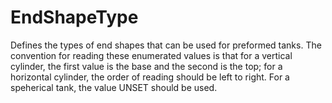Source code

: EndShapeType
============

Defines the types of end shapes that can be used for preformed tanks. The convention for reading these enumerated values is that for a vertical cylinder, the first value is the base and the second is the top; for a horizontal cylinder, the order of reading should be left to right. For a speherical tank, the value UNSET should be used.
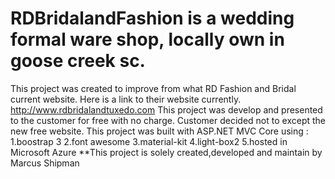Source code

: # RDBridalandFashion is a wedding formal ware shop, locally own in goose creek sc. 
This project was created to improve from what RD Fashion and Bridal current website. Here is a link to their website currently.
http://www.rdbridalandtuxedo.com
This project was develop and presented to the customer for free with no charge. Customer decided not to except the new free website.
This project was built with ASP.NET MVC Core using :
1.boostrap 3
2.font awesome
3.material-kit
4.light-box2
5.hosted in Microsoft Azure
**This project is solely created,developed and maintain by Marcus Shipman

-*-

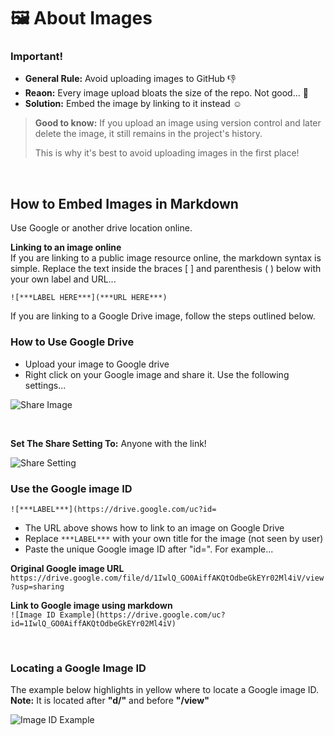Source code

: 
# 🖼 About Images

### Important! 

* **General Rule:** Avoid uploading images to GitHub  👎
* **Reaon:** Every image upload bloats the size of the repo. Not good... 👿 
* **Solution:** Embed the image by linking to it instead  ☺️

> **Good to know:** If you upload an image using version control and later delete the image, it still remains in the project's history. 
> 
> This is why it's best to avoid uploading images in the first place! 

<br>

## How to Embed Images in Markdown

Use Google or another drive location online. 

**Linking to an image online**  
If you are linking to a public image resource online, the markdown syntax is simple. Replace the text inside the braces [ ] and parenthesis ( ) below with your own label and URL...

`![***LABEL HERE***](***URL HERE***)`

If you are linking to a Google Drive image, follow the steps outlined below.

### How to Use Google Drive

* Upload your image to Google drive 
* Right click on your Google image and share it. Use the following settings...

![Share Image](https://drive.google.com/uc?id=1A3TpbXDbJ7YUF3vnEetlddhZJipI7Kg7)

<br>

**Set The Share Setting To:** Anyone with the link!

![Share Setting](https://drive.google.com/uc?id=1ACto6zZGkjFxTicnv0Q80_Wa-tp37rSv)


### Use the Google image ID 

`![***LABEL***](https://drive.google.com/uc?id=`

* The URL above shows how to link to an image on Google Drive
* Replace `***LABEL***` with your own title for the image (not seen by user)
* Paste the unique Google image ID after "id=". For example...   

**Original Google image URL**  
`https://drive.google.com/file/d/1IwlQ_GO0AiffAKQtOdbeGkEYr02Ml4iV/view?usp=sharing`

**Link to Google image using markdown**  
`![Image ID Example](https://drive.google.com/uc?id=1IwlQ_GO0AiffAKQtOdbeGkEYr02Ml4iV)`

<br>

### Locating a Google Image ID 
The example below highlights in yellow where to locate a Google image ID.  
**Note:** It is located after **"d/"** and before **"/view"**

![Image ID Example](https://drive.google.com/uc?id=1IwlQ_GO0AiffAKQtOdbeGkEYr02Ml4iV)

-*-

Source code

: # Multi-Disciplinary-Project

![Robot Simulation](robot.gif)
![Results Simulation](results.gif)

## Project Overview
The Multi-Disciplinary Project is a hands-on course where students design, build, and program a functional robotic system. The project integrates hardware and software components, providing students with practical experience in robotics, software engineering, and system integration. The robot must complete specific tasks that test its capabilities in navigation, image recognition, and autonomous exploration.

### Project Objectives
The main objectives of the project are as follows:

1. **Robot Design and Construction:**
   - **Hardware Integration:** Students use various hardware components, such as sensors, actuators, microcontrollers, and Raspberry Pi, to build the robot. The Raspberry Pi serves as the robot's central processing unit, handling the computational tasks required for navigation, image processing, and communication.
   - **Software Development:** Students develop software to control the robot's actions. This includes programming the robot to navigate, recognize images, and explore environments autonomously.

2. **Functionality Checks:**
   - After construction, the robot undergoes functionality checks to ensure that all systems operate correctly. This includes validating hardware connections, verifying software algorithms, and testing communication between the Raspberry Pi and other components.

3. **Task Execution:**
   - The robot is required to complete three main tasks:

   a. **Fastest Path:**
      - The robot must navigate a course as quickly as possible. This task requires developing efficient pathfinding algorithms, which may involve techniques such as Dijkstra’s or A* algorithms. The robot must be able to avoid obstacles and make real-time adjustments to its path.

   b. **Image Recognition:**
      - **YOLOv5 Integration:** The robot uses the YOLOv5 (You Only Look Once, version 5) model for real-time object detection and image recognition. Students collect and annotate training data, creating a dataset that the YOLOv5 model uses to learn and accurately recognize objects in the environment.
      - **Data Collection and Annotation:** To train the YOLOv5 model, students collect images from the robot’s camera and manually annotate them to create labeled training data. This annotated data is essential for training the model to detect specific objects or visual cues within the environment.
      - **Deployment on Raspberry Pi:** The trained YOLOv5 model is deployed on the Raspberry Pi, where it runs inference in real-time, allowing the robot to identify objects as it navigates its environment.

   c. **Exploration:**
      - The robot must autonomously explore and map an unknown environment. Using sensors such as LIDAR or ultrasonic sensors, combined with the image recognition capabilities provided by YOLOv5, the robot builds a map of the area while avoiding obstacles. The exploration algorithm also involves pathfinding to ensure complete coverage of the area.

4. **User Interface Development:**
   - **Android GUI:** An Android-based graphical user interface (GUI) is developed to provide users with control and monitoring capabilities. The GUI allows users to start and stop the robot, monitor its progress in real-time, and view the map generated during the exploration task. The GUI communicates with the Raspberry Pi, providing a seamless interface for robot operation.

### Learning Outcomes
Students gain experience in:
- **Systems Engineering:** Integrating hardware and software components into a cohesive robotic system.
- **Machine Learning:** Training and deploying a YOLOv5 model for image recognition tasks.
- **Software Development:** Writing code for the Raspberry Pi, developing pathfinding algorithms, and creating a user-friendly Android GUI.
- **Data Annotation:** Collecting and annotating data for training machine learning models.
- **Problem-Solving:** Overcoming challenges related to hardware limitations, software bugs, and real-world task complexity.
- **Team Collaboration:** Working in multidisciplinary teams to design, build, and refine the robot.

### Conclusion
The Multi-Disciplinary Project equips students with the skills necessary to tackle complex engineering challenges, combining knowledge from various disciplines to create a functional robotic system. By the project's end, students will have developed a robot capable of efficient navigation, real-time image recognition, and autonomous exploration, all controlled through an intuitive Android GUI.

-*-

Go through the entries and return each line where the word "below" appears.

— Output for this task —
If you are linking to a public image resource online, the markdown syntax is simple. Replace the text inside the braces [ ] and parenthesis ( ) below with your own label and URL...
If you are linking to a Google Drive image, follow the steps outlined below.
The example below highlights in yellow where to locate a Google image ID.  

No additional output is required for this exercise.